The IDF rabbis – including Rabbi Bentzi Mann, formerly of Mill Hill East Jewish community, Tribe and JFS – had to identify hundreds of civilian victims of the October 7 Hamas massacre and prepare them for burial. Jo Grose, the United Synagogue’s chief executive, said: “As we heard the experiences of Rabbi Mann from that first week of horror, I had to remind myself that he wasn’t talking about something which happened in the Shoah but only last month, in contemporary Israel.”

The chief rabbi reflected that although the base is known colloquially as “Sha’arei Gehinnom”, the “gates of hell”, Shura should really be known as “Sha’arei Shamayim”, the “gates to heaven”.

Rabbi Pinchas Hackenbroch, senior rabbi of Woodside Park Synagogue and chair of the US Rabbinic Council, laid a wreath on behalf of the United Synagogue.

Rabbi Barry Lerer, senior rabbi of Central Synagogue, said: “We were told that some of the bodies were so badly mutilated in the events of 7 October that they had to be taken to America to be identified, showing how far Israel will go to make sure each body is treated with respect, to find out to whom each body belonged and to give each victim a proper burial with the correct name”.

The US group were also shown “the world’s largest ‘Aron Hakodesh’ (Holy Ark), a vast warehouse full of Sifrei Torah which are taken to army units around the country. With 300,000 people called up you can imagine how many demands there are for a Sefer Torah. A sofer, a religious scribe, sits at the base all day, repairing any Sifrei Torah which are damaged. So in the same place that we saw bodies be prepared for burial, we saw that Judaism, the Jewish people and the Torah live on. Am Yisrael Chai.”

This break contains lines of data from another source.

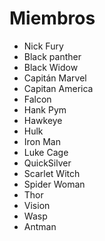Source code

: # Miembros

* Nick Fury
* Black panther
* Black Widow
* Capitán Marvel
* Capitan America
* Falcon
* Hank Pym
* Hawkeye
* Hulk
* Iron Man
* Luke Cage
* QuickSilver
* Scarlet Witch
* Spider Woman
* Thor
* Vision
* Wasp
* Antman

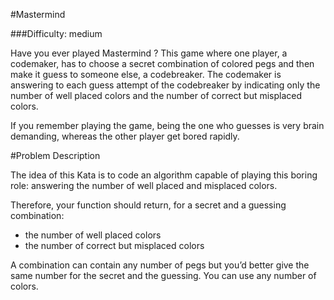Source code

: #Mastermind

###Difficulty: medium

Have you ever played Mastermind ? This game where one player, a codemaker, has to choose a secret combination of colored pegs and then make it guess to someone else, a codebreaker. The codemaker is answering to each guess attempt of the codebreaker by indicating only the number of well placed colors and the number of correct but misplaced colors.

If you remember playing the game, being the one who guesses is very brain demanding, whereas the other player get bored rapidly.

#Problem Description

The idea of this Kata is to code an algorithm capable of playing this boring role: answering the number of well placed and misplaced colors.

Therefore, your function should return, for a secret and a guessing combination:
* the number of well placed colors
* the number of correct but misplaced colors

A combination can contain any number of pegs but you’d better give the same number for the secret and the guessing. You can use any number of colors.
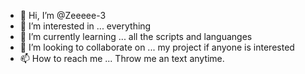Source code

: - 👋 Hi, I’m @Zeeeee-3
- 👀 I’m interested in ... everything
- 🌱 I’m currently learning ... all the scripts and languanges
- 💞️ I’m looking to collaborate on ... my project if anyone is interested 
- 📫 How to reach me ... Throw me an text anytime.

<!---
Zeeeee-3/Zeeeee-3 is a ✨ special ✨ repository because its `README.md` (this file) appears on your GitHub profile.
You can click the Preview link to take a look at your changes.
--->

Reflecting on the trip, Jo Grose, the United Synagogue’s chief executive, said: “In many ways our visit showed it is still the Israel we know. The sun still bounces beautifully off the Jerusalem stone, the lemons are still growing on the trees. The horns of the cars are still sounding, and people rush along the streets to get to shul. But this is also a new Israel. I expected to encounter a country enveloped in total sadness, and while this is a country still in deep grief, our time here revealed a people that is unified, brave and filled with chesed (acts of loving kindness). Our small group from the UK came to show our solidarity with the people of Israel. In turn, they have strengthened us and we were struck by how often we were thanked for coming by those we met.”

Those who went on the US mission were: Rabbi Pinchas Hackenbroch, senior rabbi, Woodside Park Synagogue and chair of the US Rabbinic Council; Rabbi Elchonon Feldman, senior rabbi, Bushey United Synagogue; Rabbi Barry Lerer, senior rabbi, Central Synagogue; Rabbi Nicky Liss, senior rabbi, Highgate Synagogue; Rebbetzen Eva Chapper, senior rebbetzen, Borehamwood and Elstree Synagogue; Michael Goldstein, president, United Synagogue; Jo Grose, chief executive, United Synagogue; and David Collins, US chief operating officer.